Quote all of the data exactly as given. Skip every picture it contains.

------------------------

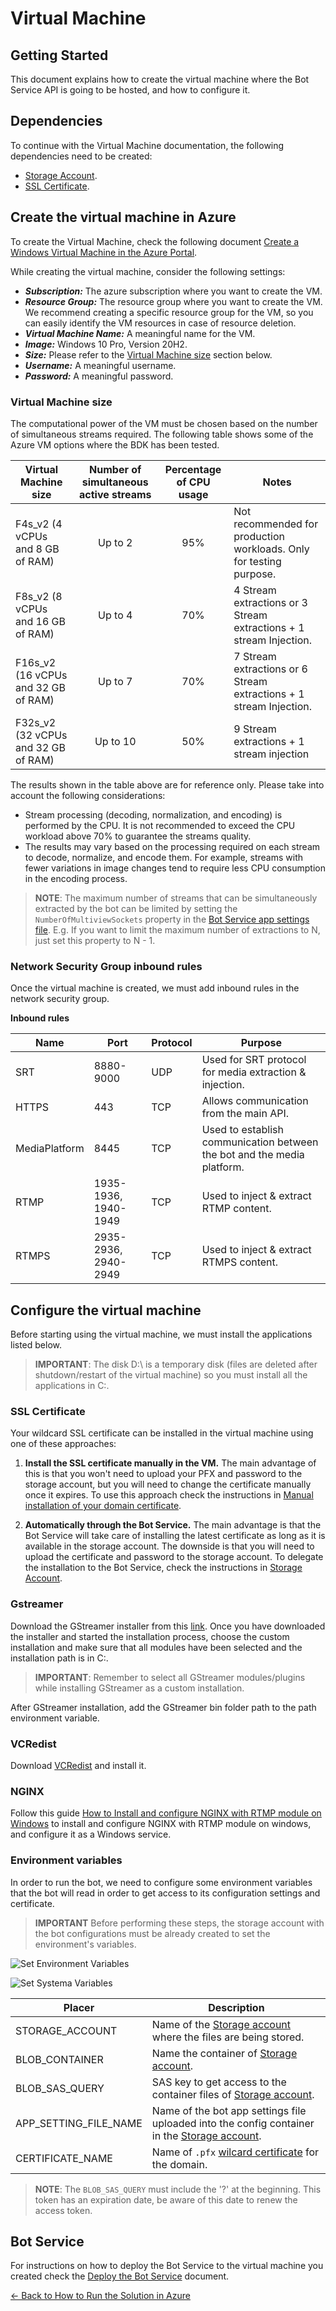 # Virtual Machine

## Getting Started

This document explains how to create the virtual machine where the Bot Service API is going to be hosted, and how to configure it.

## Dependencies

To continue with the Virtual Machine documentation, the following dependencies need to be created:

- [Storage Account](storage_account.md).
- [SSL Certificate](../prerequisites/README.md).

## Create the virtual machine in Azure

To create the Virtual Machine, check the following document [Create a Windows Virtual Machine in the Azure Portal](https://docs.microsoft.com/en-us/azure/virtual-machines/windows/quick-create-portal).

While creating the virtual machine, consider the following settings:

- **_Subscription:_** The azure subscription where you want to create the VM.
- **_Resource Group:_** The resource group where you want to create the VM. We recommend creating a specific resource group for the VM, so you can easily identify the VM resources in case of resource deletion.
- **_Virtual Machine Name:_** A meaningful name for the VM.
- **_Image:_** Windows 10 Pro, Version 20H2.
- **_Size:_** Please refer to the [Virtual Machine size](#virtual-machine-size) section below.
- **_Username:_** A meaningful username.
- **_Password:_** A meaningful password.

### Virtual Machine size

The computational power of the VM must be chosen based on the number of simultaneous streams required. The following table shows some of the Azure VM options where the BDK has been tested.

| Virtual Machine size                | Number of simultaneous active streams | Percentage of CPU usage | Notes                                                               |
| ----------------------------------- | :-----------------------------------: | :---------------------: | ------------------------------------------------------------------- |
| F4s_v2 (4 vCPUs and 8 GB of RAM)    |                Up to 2                |           95%           | Not recommended for production workloads. Only for testing purpose. |
| F8s_v2 (8 vCPUs and 16 GB of RAM)   |                Up to 4                |           70%           | 4 Stream extractions or 3 Stream extractions + 1 stream Injection.  |
| F16s_v2 (16 vCPUs and 32 GB of RAM) |                Up to 7                |           70%           | 7 Stream extractions or 6 Stream extractions + 1 stream Injection.  |
| F32s_v2 (32 vCPUs and 32 GB of RAM) |               Up to 10                |           50%           | 9 Stream extractions + 1 stream injection                           |

The results shown in the table above are for reference only. Please take into account the following considerations:

- Stream processing (decoding, normalization, and encoding) is performed by the CPU. It is not recommended to exceed the CPU workload above 70% to guarantee the streams quality.
- The results may vary based on the processing required on each stream to decode, normalize, and encode them. For example, streams with fewer variations in image changes tend to require less CPU consumption in the encoding process.

> **NOTE**: The maximum number of streams that can be simultaneously extracted by the bot can be limited by setting the `NumberOfMultiviewSockets` property in the [Bot Service app settings file](storage_account.md#environment-json-file-settings-example). E.g. If you want to limit the maximum number of extractions to N, just set this property to N - 1.

### Network Security Group inbound rules

Once the virtual machine is created, we must add inbound rules in the network security group.

**Inbound rules**

| Name          | Port                 | Protocol | Purpose                                                                 |
| ------------- | -------------------- | -------- | ----------------------------------------------------------------------- |
| SRT           | 8880-9000            | UDP      | Used for SRT protocol for media extraction & injection.                 |
| HTTPS         | 443                  | TCP      | Allows communication from the main API.                                 |
| MediaPlatform | 8445                 | TCP      | Used to establish communication between the bot and the media platform. |
| RTMP          | 1935-1936, 1940-1949 | TCP      | Used to inject & extract RTMP content.                                  |
| RTMPS         | 2935-2936, 2940-2949 | TCP      | Used to inject & extract RTMPS content.                                 |

## Configure the virtual machine

Before starting using the virtual machine, we must install the applications listed below.

> **IMPORTANT**: The disk D:\ is a temporary disk (files are deleted after shutdown/restart of the virtual machine) so you must install all the applications in C:\.

### SSL Certificate

Your wildcard SSL certificate can be installed in the virtual machine using one of these approaches:

1. **Install the SSL certificate manually in the VM.** The main advantage of this is that you won't need to upload your PFX and password to the storage account, but you will need to change the certificate manually once it expires. To use this approach check the instructions in [Manual installation of your domain certificate](../common/install_domain_certificate.md).

2. **Automatically through the Bot Service.** The main advantage is that the Bot Service will take care of installing the latest certificate as long as it is available in the storage account. The downside is that you will need to upload the certificate and password to the storage account. To delegate the installation to the Bot Service, check the instructions in [Storage Account](storage_account.md).

### Gstreamer

Download the GStreamer installer from this [link](https://gstreamer.freedesktop.org/data/pkg/windows/1.18.4/mingw/gstreamer-1.0-mingw-x86_64-1.18.4.msi). Once you have downloaded the installer and started the installation process, choose the custom installation and make sure that all modules have been selected and the installation path is in C:\.

> **IMPORTANT**: Remember to select all GStreamer modules/plugins while installing GStreamer as a custom installation.

After GStreamer installation, add the GStreamer bin folder path to the path environment variable.

### VCRedist

Download [VCRedist](https://aka.ms/vs/16/release/vc_redist.x64.exe) and install it.

### NGINX

Follow this guide [How to Install and configure NGINX with RTMP module on Windows](../common/install_and_configure_nginx_with_rtmp_module_on_windows.md) to install and configure NGINX with RTMP module on windows, and configure it as a Windows service.

### Environment variables

In order to run the bot, we need to configure some environment variables that the bot will read in order to get access to its configuration settings and certificate.

> **IMPORTANT** Before performing these steps, the storage account with the bot configurations must be already created to set the environment's variables.

![Set Environment Variables](./images/set_environment_variables.png)

![Set Systema Variables](./images/set_system_variables.png)

| **Placer**            | **Description**                                                                                                      |
| --------------------- | -------------------------------------------------------------------------------------------------------------------- |
| STORAGE_ACCOUNT       | Name of the [Storage account](app_registrations.md) where the files are being stored.                                |
| BLOB_CONTAINER        | Name the container of [Storage account](app_registrations.md).                                                       |
| BLOB_SAS_QUERY        | SAS key to get access to the container files of [Storage account](app_registrations.md).                             |
| APP_SETTING_FILE_NAME | Name of the bot app settings file uploaded into the config container in the [Storage account](app_registrations.md). |
| CERTIFICATE_NAME      | Name of `.pfx` [wilcard certificate](../prerequisites/README.md) for the domain.                                     |

> **NOTE**: The `BLOB_SAS_QUERY` must include the '?' at the beginning. This token has an expiration date, be aware of this date to renew the access token.

## Bot Service

For instructions on how to deploy the Bot Service to the virtual machine you created check the [Deploy the Bot Service](deploy_bot_service.md) document.

[← Back to How to Run the Solution in Azure](README.md#how-to-run-the-solution-in-azure)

------------------------

> _Task solution_:
 # Virtual Machine

## Getting Started

This document explains how to create the virtual machine where the Bot Service API is going to be hosted, and how to configure it.

## Dependencies

To continue with the Virtual Machine documentation, the following dependencies need to be created:

- [Storage Account](storage_account.md).
- [SSL Certificate](../prerequisites/README.md).

## Create the virtual machine in Azure

To create the Virtual Machine, check the following document [Create a Windows Virtual Machine in the Azure Portal](https://docs.microsoft.com/en-us/azure/virtual-machines/windows/quick-create-portal).

While creating the virtual machine, consider the following settings:

- **_Subscription:_** The azure subscription where you want to create the VM.
- **_Resource Group:_** The resource group where you want to create the VM. We recommend creating a specific resource group for the VM, so you can easily identify the VM resources in case of resource deletion.
- **_Virtual Machine Name:_** A meaningful name for the VM.
- **_Image:_** Windows 10 Pro, Version 20H2.
- **_Size:_** Please refer to the [Virtual Machine size](#virtual-machine-size) section below.
- **_Username:_** A meaningful username.
- **_Password:_** A meaningful password.

### Virtual Machine size

The computational power of the VM must be chosen based on the number of simultaneous streams required. The following table shows some of the Azure VM options where the BDK has been tested.

| Virtual Machine size                | Number of simultaneous active streams | Percentage of CPU usage | Notes                                                               |
| ----------------------------------- | :-----------------------------------: | :---------------------: | ------------------------------------------------------------------- |
| F4s_v2 (4 vCPUs and 8 GB of RAM)    |                Up to 2                |           95%           | Not recommended for production workloads. Only for testing purpose. |
| F8s_v2 (8 vCPUs and 16 GB of RAM)   |                Up to 4                |           70%           | 4 Stream extractions or 3 Stream extractions + 1 stream Injection.  |
| F16s_v2 (16 vCPUs and 32 GB of RAM) |                Up to 7                |           70%           | 7 Stream extractions or 6 Stream extractions + 1 stream Injection.  |
| F32s_v2 (32 vCPUs and 32 GB of RAM) |               Up to 10                |           50%           | 9 Stream extractions + 1 stream injection                           |

The results shown in the table above are for reference only. Please take into account the following considerations:

- Stream processing (decoding, normalization, and encoding) is performed by the CPU. It is not recommended to exceed the CPU workload above 70% to guarantee the streams quality.
- The results may vary based on the processing required on each stream to decode, normalize, and encode them. For example, streams with fewer variations in image changes tend to require less CPU consumption in the encoding process.

> **NOTE**: The maximum number of streams that can be simultaneously extracted by the bot can be limited by setting the `NumberOfMultiviewSockets` property in the [Bot Service app settings file](storage_account.md#environment-json-file-settings-example). E.g. If you want to limit the maximum number of extractions to N, just set this property to N - 1.

### Network Security Group inbound rules

Once the virtual machine is created, we must add inbound rules in the network security group.

**Inbound rules**

| Name          | Port                 | Protocol | Purpose                                                                 |
| ------------- | -------------------- | -------- | ----------------------------------------------------------------------- |
| SRT           | 8880-9000            | UDP      | Used for SRT protocol for media extraction & injection.                 |
| HTTPS         | 443                  | TCP      | Allows communication from the main API.                                 |
| MediaPlatform | 8445                 | TCP      | Used to establish communication between the bot and the media platform. |
| RTMP          | 1935-1936, 1940-1949 | TCP      | Used to inject & extract RTMP content.                                  |
| RTMPS         | 2935-2936, 2940-2949 | TCP      | Used to inject & extract RTMPS content.                                 |

## Configure the virtual machine

Before starting using the virtual machine, we must install the applications listed below.

> **IMPORTANT**: The disk D:\ is a temporary disk (files are deleted after shutdown/restart of the virtual machine) so you must install all the applications in C:\.

### SSL Certificate

Your wildcard SSL certificate can be installed in the virtual machine using one of these approaches:

1. **Install the SSL certificate manually in the VM.** The main advantage of this is that you won't need to upload your PFX and password to the storage account, but you will need to change the certificate manually once it expires. To use this approach check the instructions in [Manual installation of your domain certificate](../common/install_domain_certificate.md).

2. **Automatically through the Bot Service.** The main advantage is that the Bot Service will take care of installing the latest certificate as long as it is available in the storage account. The downside is that you will need to upload the certificate and password to the storage account. To delegate the installation to the Bot Service, check the instructions in [Storage Account](storage_account.md).

### Gstreamer

Download the GStreamer installer from this [link](https://gstreamer.freedesktop.org/data/pkg/windows/1.18.4/mingw/gstreamer-1.0-mingw-x86_64-1.18.4.msi). Once you have downloaded the installer and started the installation process, choose the custom installation and make sure that all modules have been selected and the installation path is in C:\.

> **IMPORTANT**: Remember to select all GStreamer modules/plugins while installing GStreamer as a custom installation.

After GStreamer installation, add the GStreamer bin folder path to the path environment variable.

### VCRedist

Download [VCRedist](https://aka.ms/vs/16/release/vc_redist.x64.exe) and install it.

### NGINX

Follow this guide [How to Install and configure NGINX with RTMP module on Windows](../common/install_and_configure_nginx_with_rtmp_module_on_windows.md) to install and configure NGINX with RTMP module on windows, and configure it as a Windows service.

### Environment variables

In order to run the bot, we need to configure some environment variables that the bot will read in order to get access to its configuration settings and certificate.

> **IMPORTANT** Before performing these steps, the storage account with the bot configurations must be already created to set the environment's variables.

![Set Environment Variables](./images/set_environment_variables.png)

![Set Systema Variables](./images/set_system_variables.png)

| **Placer**            | **Description**                                                                                                      |
| --------------------- | -------------------------------------------------------------------------------------------------------------------- |
| STORAGE_ACCOUNT       | Name of the [Storage account](app_registrations.md) where the files are being stored.                                |
| BLOB_CONTAINER        | Name the container of [Storage account](app_registrations.md).                                                       |
| BLOB_SAS_QUERY        | SAS key to get access to the container files of [Storage account](app_registrations.md).                             |
| APP_SETTING_FILE_NAME | Name of the bot app settings file uploaded into the config container in the [Storage account](app_registrations.md). |
| CERTIFICATE_NAME      | Name of `.pfx` [wilcard certificate](../prerequisites/README.md) for the domain.                                     |

> **NOTE**: The `BLOB_SAS_QUERY` must include the '?' at the beginning. This token has an expiration date, be aware of this date to renew the access token.

## Bot Service

For instructions on how to deploy the Bot Service to the virtual machine you created check the [Deploy the Bot Service](deploy_bot_service.md) document.

[← Back to How to Run the Solution in Azure](README.md#how-to-run-the-solution-in-azure)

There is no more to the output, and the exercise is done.